**WHAT THE EXERCISE ASKS**
Taking the line containing "In the third" as the first and the last line of the entries as the end, reproduce every line between them exactly, including both.

(Source texts of formatted documents)
--
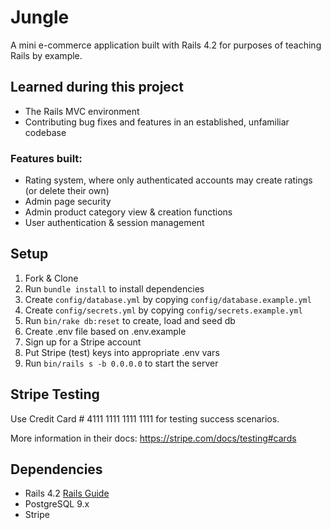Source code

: # Jungle

A mini e-commerce application built with Rails 4.2 for purposes of teaching Rails by example.

## Learned during this project
* The Rails MVC environment
* Contributing bug fixes and features in an established, unfamiliar codebase
 
### Features built:
* Rating system, where only authenticated accounts may create ratings (or delete their own)
* Admin page security
* Admin product category view & creation functions
* User authentication & session management

## Setup

1. Fork & Clone
2. Run `bundle install` to install dependencies
3. Create `config/database.yml` by copying `config/database.example.yml`
4. Create `config/secrets.yml` by copying `config/secrets.example.yml`
5. Run `bin/rake db:reset` to create, load and seed db
6. Create .env file based on .env.example
7. Sign up for a Stripe account
8. Put Stripe (test) keys into appropriate .env vars
9. Run `bin/rails s -b 0.0.0.0` to start the server

## Stripe Testing

Use Credit Card # 4111 1111 1111 1111 for testing success scenarios.

More information in their docs: <https://stripe.com/docs/testing#cards>

## Dependencies

* Rails 4.2 [Rails Guide](http://guides.rubyonrails.org/v4.2/)
* PostgreSQL 9.x
* Stripe
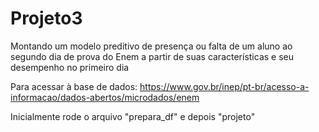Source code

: # Projeto3
Montando um modelo preditivo de presença ou falta de um aluno ao segundo dia de prova do Enem a partir de suas características e seu desempenho no primeiro dia

Para acessar à base de dados: https://www.gov.br/inep/pt-br/acesso-a-informacao/dados-abertos/microdados/enem

Inicialmente rode o arquivo "prepara_df" e depois "projeto"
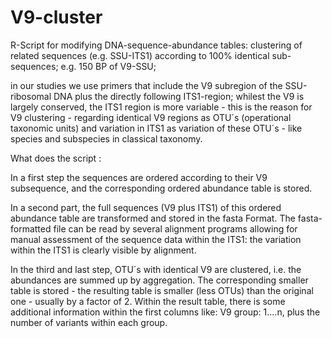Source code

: # V9-cluster
R-Script for modifying DNA-sequence-abundance tables: clustering of related sequences (e.g. SSU-ITS1) according to 100% identical sub-sequences; e.g. 150 BP of V9-SSU;

in our studies we use primers that include the V9 subregion of the SSU-ribosomal DNA plus the directly following ITS1-region;
whilest the V9 is largely conserved, the ITS1 region is more variable - 
this is the reason for V9 clustering - regarding identical V9 regions as OTU´s (operational taxonomic units) and variation in ITS1 as variation of these OTU´s - like species and subspecies in classical taxonomy.

What does the script :

In a first step the sequences are ordered according to their V9 subsequence, and the corresponding ordered abundance table is stored.

In a second part, the full sequences (V9 plus ITS1) of this ordered abundance table are transformed and stored in the fasta Format.
The fasta-formatted file can be read by several alignment programs allowing for manual assessment of the sequence data within the ITS1: the variation within the ITS1 is clearly visible by alignment.

In the third and last step, OTU´s with identical V9 are clustered, i.e. the abundances are summed up by aggregation. The corresponding smaller table is stored - the resulting table is smaller (less OTUs) than the original one - usually by a factor of 2. Within the result table, there is some additional information within the first columns like: 
V9 group: 1....n, plus the number of variants within each group.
--
**ANSWER SPACE**
In the third and last step, OTU´s with identical V9 are clustered, i.e. the abundances are summed up by aggregation. The corresponding smaller table is stored - the resulting table is smaller (less OTUs) than the original one - usually by a factor of 2. Within the result table, there is some additional information within the first columns like: 
V9 group: 1....n, plus the number of variants within each group.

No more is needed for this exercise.